Es ist kurz vor 7, draußen noch stockdunkel, alles wunderbar ruhig. Der Lebensrythmus verlagert sich immer mehr zum Morgen hin, was ich mir im früheren Leben als Städterin nie hätte träumen lassen. Wie viele andere meinte ich, ein „Nachtmensch“ zu sein, geboren aus dem Trotz gegen jedes „früh aufstehen und zur Arbeit gehen“, obwohl ich letzteres mit wenigen Ausnahmen zeitlebens vermeiden konnte. Später gehörte es dann zu meinem Selbstbild: Nachts, wenn der „Normale“ schläft, werde ich erst richtig umtriebig….
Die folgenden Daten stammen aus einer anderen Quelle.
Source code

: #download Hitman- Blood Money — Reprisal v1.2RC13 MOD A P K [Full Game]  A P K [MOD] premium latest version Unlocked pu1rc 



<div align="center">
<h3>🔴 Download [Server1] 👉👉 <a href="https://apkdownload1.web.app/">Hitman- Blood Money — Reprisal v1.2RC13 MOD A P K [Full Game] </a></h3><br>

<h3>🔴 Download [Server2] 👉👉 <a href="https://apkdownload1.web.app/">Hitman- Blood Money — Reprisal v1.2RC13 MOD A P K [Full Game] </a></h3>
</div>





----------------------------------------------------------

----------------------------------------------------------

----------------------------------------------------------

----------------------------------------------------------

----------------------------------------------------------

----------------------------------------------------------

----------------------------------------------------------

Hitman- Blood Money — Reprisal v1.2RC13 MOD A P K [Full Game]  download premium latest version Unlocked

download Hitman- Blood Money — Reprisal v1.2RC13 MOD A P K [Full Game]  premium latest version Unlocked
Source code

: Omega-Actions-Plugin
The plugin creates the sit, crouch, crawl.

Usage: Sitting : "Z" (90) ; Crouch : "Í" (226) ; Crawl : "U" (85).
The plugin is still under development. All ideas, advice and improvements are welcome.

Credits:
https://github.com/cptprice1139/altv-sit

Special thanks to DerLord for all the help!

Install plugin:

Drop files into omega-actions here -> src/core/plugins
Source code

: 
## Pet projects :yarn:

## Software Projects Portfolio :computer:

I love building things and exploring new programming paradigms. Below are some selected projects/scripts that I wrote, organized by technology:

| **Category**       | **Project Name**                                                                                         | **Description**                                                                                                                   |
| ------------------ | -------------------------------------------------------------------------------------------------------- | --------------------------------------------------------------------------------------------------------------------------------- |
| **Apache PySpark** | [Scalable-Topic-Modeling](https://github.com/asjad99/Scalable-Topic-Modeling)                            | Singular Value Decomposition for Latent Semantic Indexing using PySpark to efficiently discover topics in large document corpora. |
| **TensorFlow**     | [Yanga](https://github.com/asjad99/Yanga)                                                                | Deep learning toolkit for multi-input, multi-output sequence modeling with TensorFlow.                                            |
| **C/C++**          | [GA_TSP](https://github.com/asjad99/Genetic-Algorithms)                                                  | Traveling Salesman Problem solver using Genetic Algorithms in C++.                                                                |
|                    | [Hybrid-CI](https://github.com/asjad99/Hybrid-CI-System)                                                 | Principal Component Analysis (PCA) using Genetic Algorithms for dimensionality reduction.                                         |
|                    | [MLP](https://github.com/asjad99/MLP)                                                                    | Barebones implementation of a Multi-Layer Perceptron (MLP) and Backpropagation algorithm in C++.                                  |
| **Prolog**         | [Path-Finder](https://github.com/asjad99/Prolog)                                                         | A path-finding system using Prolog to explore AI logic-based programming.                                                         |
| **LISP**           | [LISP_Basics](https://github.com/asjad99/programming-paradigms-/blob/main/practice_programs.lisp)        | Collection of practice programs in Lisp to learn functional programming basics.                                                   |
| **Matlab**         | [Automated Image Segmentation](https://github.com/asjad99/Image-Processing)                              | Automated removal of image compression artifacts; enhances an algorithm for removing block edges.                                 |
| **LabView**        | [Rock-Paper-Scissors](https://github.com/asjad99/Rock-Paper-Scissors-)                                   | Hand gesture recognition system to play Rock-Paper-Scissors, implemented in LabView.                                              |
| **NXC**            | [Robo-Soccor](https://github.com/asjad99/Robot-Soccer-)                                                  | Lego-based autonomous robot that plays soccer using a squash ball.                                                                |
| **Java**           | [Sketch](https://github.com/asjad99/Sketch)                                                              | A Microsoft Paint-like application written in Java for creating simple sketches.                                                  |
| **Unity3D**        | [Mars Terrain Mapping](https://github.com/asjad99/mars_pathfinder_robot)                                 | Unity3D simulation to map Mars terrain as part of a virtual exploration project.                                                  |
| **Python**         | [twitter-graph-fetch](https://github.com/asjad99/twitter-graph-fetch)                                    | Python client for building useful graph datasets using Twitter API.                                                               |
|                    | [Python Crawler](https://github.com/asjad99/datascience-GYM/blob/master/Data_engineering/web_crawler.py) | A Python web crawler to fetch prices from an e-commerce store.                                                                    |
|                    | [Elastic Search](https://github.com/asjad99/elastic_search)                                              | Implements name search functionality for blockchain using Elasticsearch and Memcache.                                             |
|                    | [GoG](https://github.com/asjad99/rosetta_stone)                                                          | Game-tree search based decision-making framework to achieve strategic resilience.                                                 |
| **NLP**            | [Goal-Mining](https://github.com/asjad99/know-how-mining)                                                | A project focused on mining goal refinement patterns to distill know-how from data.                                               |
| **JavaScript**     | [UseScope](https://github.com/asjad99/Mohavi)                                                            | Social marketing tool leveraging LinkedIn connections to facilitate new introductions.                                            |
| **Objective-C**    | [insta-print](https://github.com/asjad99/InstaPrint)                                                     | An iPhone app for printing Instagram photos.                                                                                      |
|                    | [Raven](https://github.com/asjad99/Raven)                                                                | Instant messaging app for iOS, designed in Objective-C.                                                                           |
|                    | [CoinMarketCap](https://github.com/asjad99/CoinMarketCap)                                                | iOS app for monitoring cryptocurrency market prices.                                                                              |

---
Heute weiß ich, daß es die, den oder das „Normale“ nicht gibt, allenfalls als kollektive Wunschvorstellung zur Abwehr von Ängsten und Unsicherheiten. Da es jedoch immer unmöglicher wird, „kollektive Vorstellungen“ zu entwickeln, übernehmen das mehr und mehr die Überwachungskameras, die Wachdienste und Kontrollen des öffentlichen Raums. Nicht mehr der innere (Selbst-) Zwang, die eigene Psyche halbwegs normenkompatibel zu halten, ist gefragt, sondern es genügt, äußerlich nicht weiter aufzufallen. 20.000 „kontrollierte Communities“ soll es in den USA bereits geben, lese ich in der ZEIT.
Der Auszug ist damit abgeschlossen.